Notas de acontecimientos

Al que tiene, se le dará: ..Porque algunos países crecen económicamente y otros no

Desde los inicios de la humanidad hasta alrededor del año 1800 el nivel promedio del producto interior bruto de la mayoría de países se mantuvo en un nivel constantemente bajo. Como es posible, a parte de la revolución industrial, que desde entonces unos países permanezcan pobres y otros sean ricos? La búsqueda de respuestas a esta pregunta fue central para los participantes de la décima clase del diplomado economía política junto con su docente el economista Hernán Bonilla.

Desde que Adam Smith analizó en su clásico “Las riquezas de las naciones” por primera vez las condiciones para el crecimiento económico, muchos se han empeñado en cada vez más finas y elaboradas teorías buscando la fórmula mágica del crecimiento, explicó Bonilla. Los primeros estudios para Uruguay fueron fuertemente influenciados por el CEPAL en los inicios del siglo veinte. Todos las aproximaciones comparten la convicción básica, de que el crecimiento económico necesita tanto del ahorro como de la inversión. Las economías nacionales crecen por un lado cuando crece la cantidad disponible de los medios de producción de trabajo, capital y materias primas. Por otro lado es decisiva la combinación de estos tres factores, para avanzar tecnológicamente y producir con más eficiencia. En comparación con los países ricos, los países pobres crecerían más rápidamente pero sufrían también de recesiones más fuertes, afirmó el ecónomo. A quien tiene, se le dará más: si la tasa de crecimiento del producto interior bruto por ejemplo es de solo uno por ciento, llevará casi 70 años en duplicarlo. Con un crecimiento de siete por ciento, se logra la duplicación en solo diez años.

Pero los modelos de explicación del crecimiento, pasando por Montaigne o Max Weber, hoy en día enfocarían mucho más aspectos, así Bonilla. Daron Acemoglu por ejemplo describió en su bestseller “Por qué fracasan los países” de 2012 los países que crecen como políticamente y económicamente abiertos. Sistemas cerrados, como Corea del Norte, por el contrario experimentarían el receso de su economía y prosperidad. Lawrence Harrison observó durante una misión de paz en Haití la inmensa influencia del culto Voodoo en la economía local. La confianza en poderes superiores plasmaría la esperanza en una vida mejor mucho más que el propio empeño de trabajar personalmente para este fin. El panorama muestra entonces influencias económicas, institucionales, políticas y religioso-culturales al crecimiento de economías nacionales. Muchos de estos elementos crecidos a través de siglos se condensaron en los países en una cierta tendencia o actitud básica de como ver la economía. Un ejemplo sería la búsqueda de la vía más fácil o de creer fuertemente en el poder de la ley y de esperar el progreso desde allá, según Bonilla.

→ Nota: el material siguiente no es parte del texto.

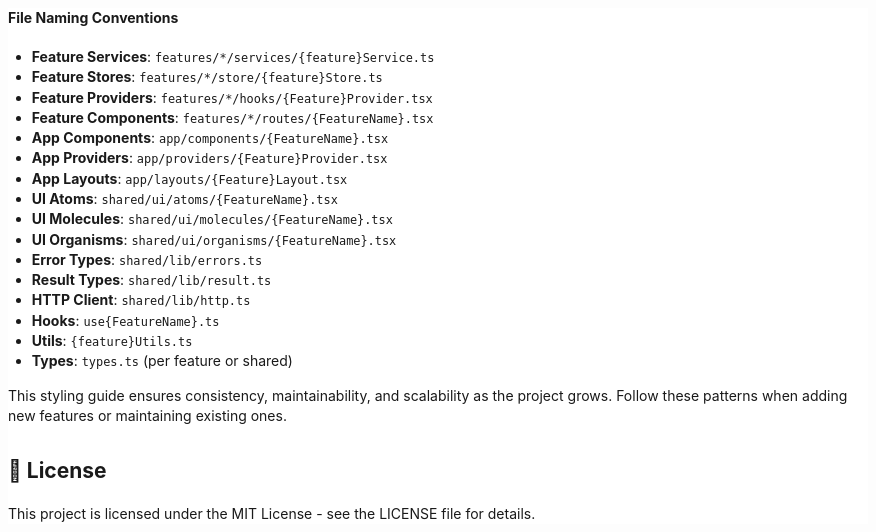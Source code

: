 #### **File Naming Conventions**

- **Feature Services**: `features/*/services/{feature}Service.ts`
- **Feature Stores**: `features/*/store/{feature}Store.ts`
- **Feature Providers**: `features/*/hooks/{Feature}Provider.tsx`
- **Feature Components**: `features/*/routes/{FeatureName}.tsx`
- **App Components**: `app/components/{FeatureName}.tsx`
- **App Providers**: `app/providers/{Feature}Provider.tsx`
- **App Layouts**: `app/layouts/{Feature}Layout.tsx`
- **UI Atoms**: `shared/ui/atoms/{FeatureName}.tsx`
- **UI Molecules**: `shared/ui/molecules/{FeatureName}.tsx`
- **UI Organisms**: `shared/ui/organisms/{FeatureName}.tsx`
- **Error Types**: `shared/lib/errors.ts`
- **Result Types**: `shared/lib/result.ts`
- **HTTP Client**: `shared/lib/http.ts`
- **Hooks**: `use{FeatureName}.ts`
- **Utils**: `{feature}Utils.ts`
- **Types**: `types.ts` (per feature or shared)

This styling guide ensures consistency, maintainability, and scalability as the project grows. Follow these patterns when adding new features or maintaining existing ones.

## 📄 License

This project is licensed under the MIT License - see the LICENSE file for details.
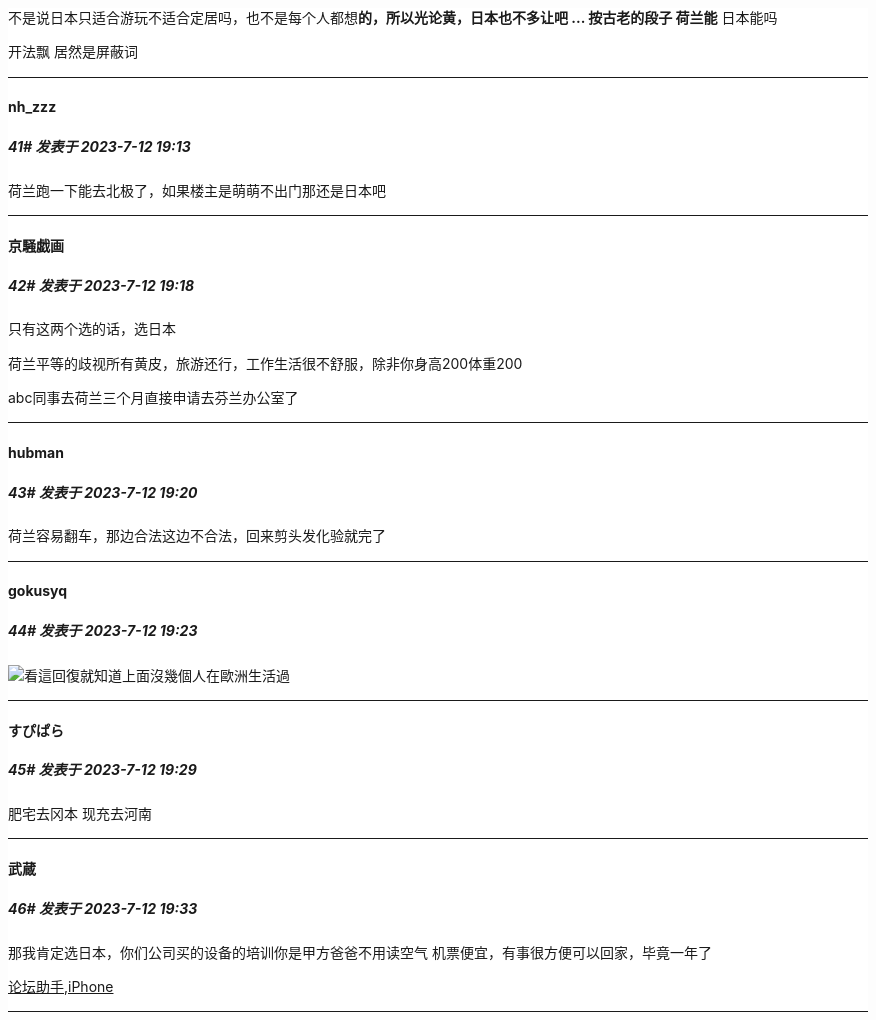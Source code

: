 不是说日本只适合游玩不适合定居吗，也不是每个人都想**的，所以光论黄，日本也不多让吧 ...</blockquote>
按古老的段子 荷兰能** 日本能吗

开法飘 居然是屏蔽词

*****

####  nh_zzz  
##### 41#       发表于 2023-7-12 19:13

荷兰跑一下能去北极了，如果楼主是萌萌不出门那还是日本吧

*****

####  京騒戯画  
##### 42#       发表于 2023-7-12 19:18

只有这两个选的话，选日本

荷兰平等的歧视所有黄皮，旅游还行，工作生活很不舒服，除非你身高200体重200

abc同事去荷兰三个月直接申请去芬兰办公室了

*****

####  hubman  
##### 43#       发表于 2023-7-12 19:20

荷兰容易翻车，那边合法这边不合法，回来剪头发化验就完了

*****

####  gokusyq  
##### 44#       发表于 2023-7-12 19:23

<img src="https://static.saraba1st.com/image/smiley/face2017/067.png" referrerpolicy="no-referrer">看這回復就知道上面沒幾個人在歐洲生活過

*****

####  すぴぱら  
##### 45#       发表于 2023-7-12 19:29

肥宅去冈本 现充去河南

*****

####  武蔵  
##### 46#       发表于 2023-7-12 19:33

那我肯定选日本，你们公司买的设备的培训你是甲方爸爸不用读空气
机票便宜，有事很方便可以回家，毕竟一年了

[论坛助手,iPhone](https://bbs.saraba1st.com/2b/forum.php?mod=viewthread&amp;tid=2029836)

*****
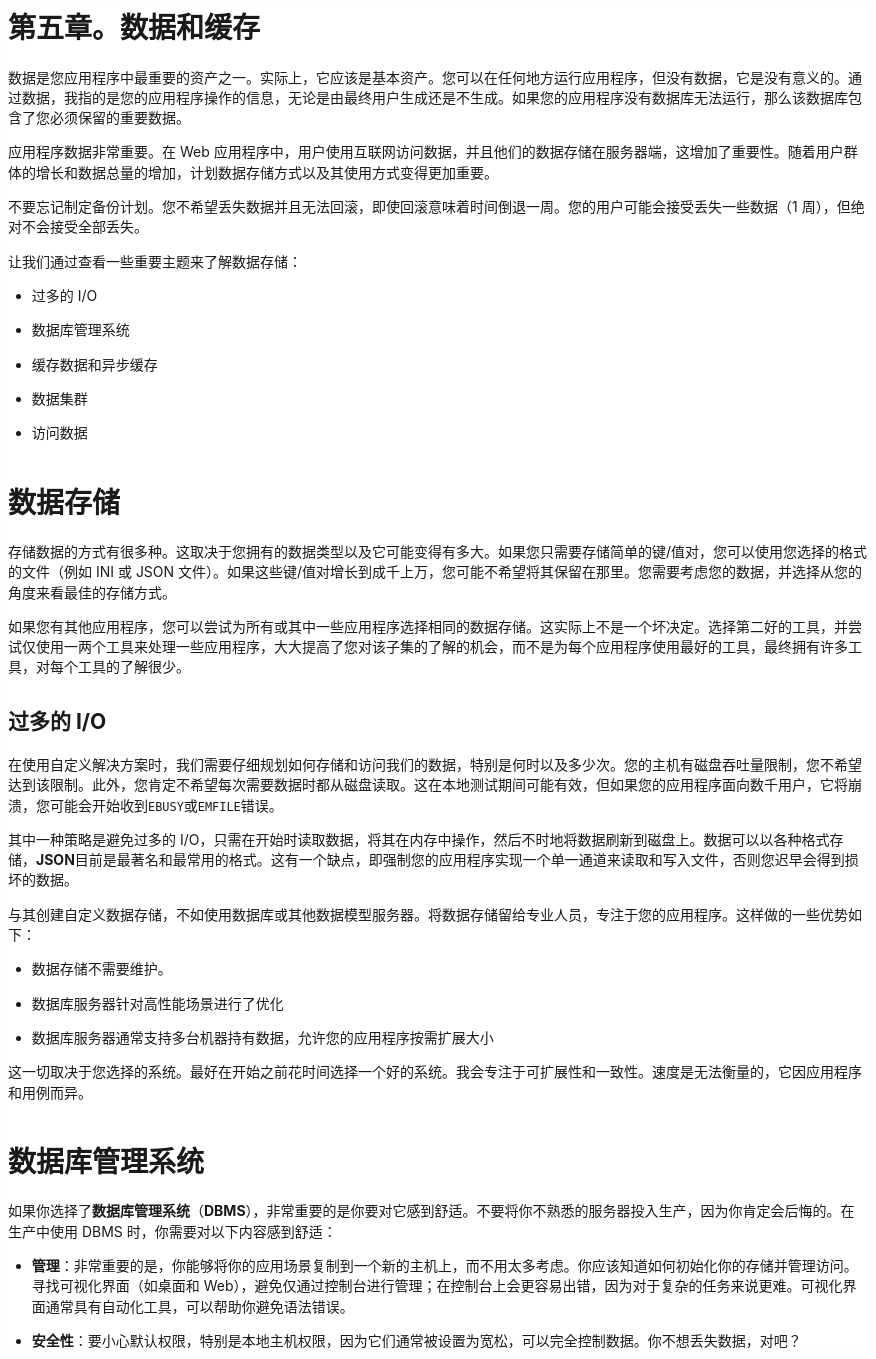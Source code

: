 # 第五章。数据和缓存

数据是您应用程序中最重要的资产之一。实际上，它应该是基本资产。您可以在任何地方运行应用程序，但没有数据，它是没有意义的。通过数据，我指的是您的应用程序操作的信息，无论是由最终用户生成还是不生成。如果您的应用程序没有数据库无法运行，那么该数据库包含了您必须保留的重要数据。

应用程序数据非常重要。在 Web 应用程序中，用户使用互联网访问数据，并且他们的数据存储在服务器端，这增加了重要性。随着用户群体的增长和数据总量的增加，计划数据存储方式以及其使用方式变得更加重要。

不要忘记制定备份计划。您不希望丢失数据并且无法回滚，即使回滚意味着时间倒退一周。您的用户可能会接受丢失一些数据（1 周），但绝对不会接受全部丢失。

让我们通过查看一些重要主题来了解数据存储：

+   过多的 I/O

+   数据库管理系统

+   缓存数据和异步缓存

+   数据集群

+   访问数据

# 数据存储

存储数据的方式有很多种。这取决于您拥有的数据类型以及它可能变得有多大。如果您只需要存储简单的键/值对，您可以使用您选择的格式的文件（例如 INI 或 JSON 文件）。如果这些键/值对增长到成千上万，您可能不希望将其保留在那里。您需要考虑您的数据，并选择从您的角度来看最佳的存储方式。

如果您有其他应用程序，您可以尝试为所有或其中一些应用程序选择相同的数据存储。这实际上不是一个坏决定。选择第二好的工具，并尝试仅使用一两个工具来处理一些应用程序，大大提高了您对该子集的了解的机会，而不是为每个应用程序使用最好的工具，最终拥有许多工具，对每个工具的了解很少。

## 过多的 I/O

在使用自定义解决方案时，我们需要仔细规划如何存储和访问我们的数据，特别是何时以及多少次。您的主机有磁盘吞吐量限制，您不希望达到该限制。此外，您肯定不希望每次需要数据时都从磁盘读取。这在本地测试期间可能有效，但如果您的应用程序面向数千用户，它将崩溃，您可能会开始收到`EBUSY`或`EMFILE`错误。

其中一种策略是避免过多的 I/O，只需在开始时读取数据，将其在内存中操作，然后不时地将数据刷新到磁盘上。数据可以以各种格式存储，**JSON**目前是最著名和最常用的格式。这有一个缺点，即强制您的应用程序实现一个单一通道来读取和写入文件，否则您迟早会得到损坏的数据。

与其创建自定义数据存储，不如使用数据库或其他数据模型服务器。将数据存储留给专业人员，专注于您的应用程序。这样做的一些优势如下：

+   数据存储不需要维护。

+   数据库服务器针对高性能场景进行了优化

+   数据库服务器通常支持多台机器持有数据，允许您的应用程序按需扩展大小

这一切取决于您选择的系统。最好在开始之前花时间选择一个好的系统。我会专注于可扩展性和一致性。速度是无法衡量的，它因应用程序和用例而异。

# 数据库管理系统

如果你选择了**数据库管理系统**（**DBMS**），非常重要的是你要对它感到舒适。不要将你不熟悉的服务器投入生产，因为你肯定会后悔的。在生产中使用 DBMS 时，你需要对以下内容感到舒适：

+   **管理**：非常重要的是，你能够将你的应用场景复制到一个新的主机上，而不用太多考虑。你应该知道如何初始化你的存储并管理访问。寻找可视化界面（如桌面和 Web），避免仅通过控制台进行管理；在控制台上会更容易出错，因为对于复杂的任务来说更难。可视化界面通常具有自动化工具，可以帮助你避免语法错误。

+   **安全性**：要小心默认权限，特别是本地主机权限，因为它们通常被设置为宽松，可以完全控制数据。你不想丢失数据，对吧？
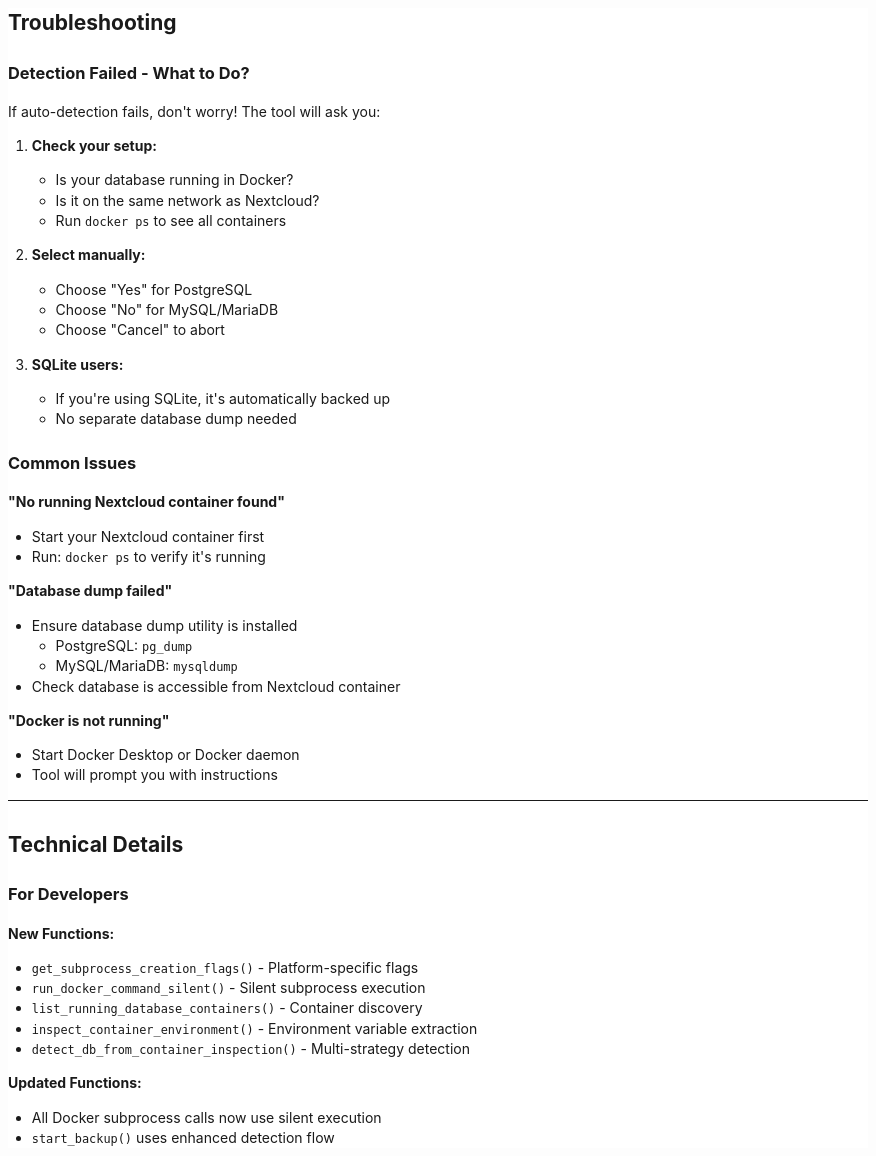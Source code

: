
## Troubleshooting

### Detection Failed - What to Do?

If auto-detection fails, don't worry! The tool will ask you:

1. **Check your setup:**
   - Is your database running in Docker?
   - Is it on the same network as Nextcloud?
   - Run `docker ps` to see all containers

2. **Select manually:**
   - Choose "Yes" for PostgreSQL
   - Choose "No" for MySQL/MariaDB
   - Choose "Cancel" to abort

3. **SQLite users:**
   - If you're using SQLite, it's automatically backed up
   - No separate database dump needed

### Common Issues

**"No running Nextcloud container found"**
- Start your Nextcloud container first
- Run: `docker ps` to verify it's running

**"Database dump failed"**
- Ensure database dump utility is installed
  - PostgreSQL: `pg_dump`
  - MySQL/MariaDB: `mysqldump`
- Check database is accessible from Nextcloud container

**"Docker is not running"**
- Start Docker Desktop or Docker daemon
- Tool will prompt you with instructions

---

## Technical Details

### For Developers

**New Functions:**
- `get_subprocess_creation_flags()` - Platform-specific flags
- `run_docker_command_silent()` - Silent subprocess execution
- `list_running_database_containers()` - Container discovery
- `inspect_container_environment()` - Environment variable extraction
- `detect_db_from_container_inspection()` - Multi-strategy detection

**Updated Functions:**
- All Docker subprocess calls now use silent execution
- `start_backup()` uses enhanced detection flow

Mirando para Uruguay no queda otra que constatar que económicamente se ha quedado atrás durante los últimos cien años. Se solidificaron una tasa de crecimiento baja y bajos valores de producción mucho más que en países comparables. El problema de una economía cada vez peor transcendería las fronteras partidarias, describió el ecónomo. Mientras países comparables como Nueva Zelandia, Chile o Irlanda lograron un desarrollo impresionante, Uruguay se mantiene en un estado de mediocridad económica. Como economista, Bonilla destacó que las condiciones marco actualmente vigentes castigan el éxito y enfatizan demasiado fuertemente los mecanismos de distribución social. Ideas empresariales innovadoras e inversiones extranjeras son sofocadas y reformas necesarias en el día de hoy son postergadas a pasado mañana. Para un Uruguay económicamente fuerte en el futuro será decisivo el análisis y la implementación de los resultados de la interacción entre los aspectos culturales e institucionales del crecimiento económico, declaró Bonilla al final de la décima clase del diplomado en economía política del Uruguay.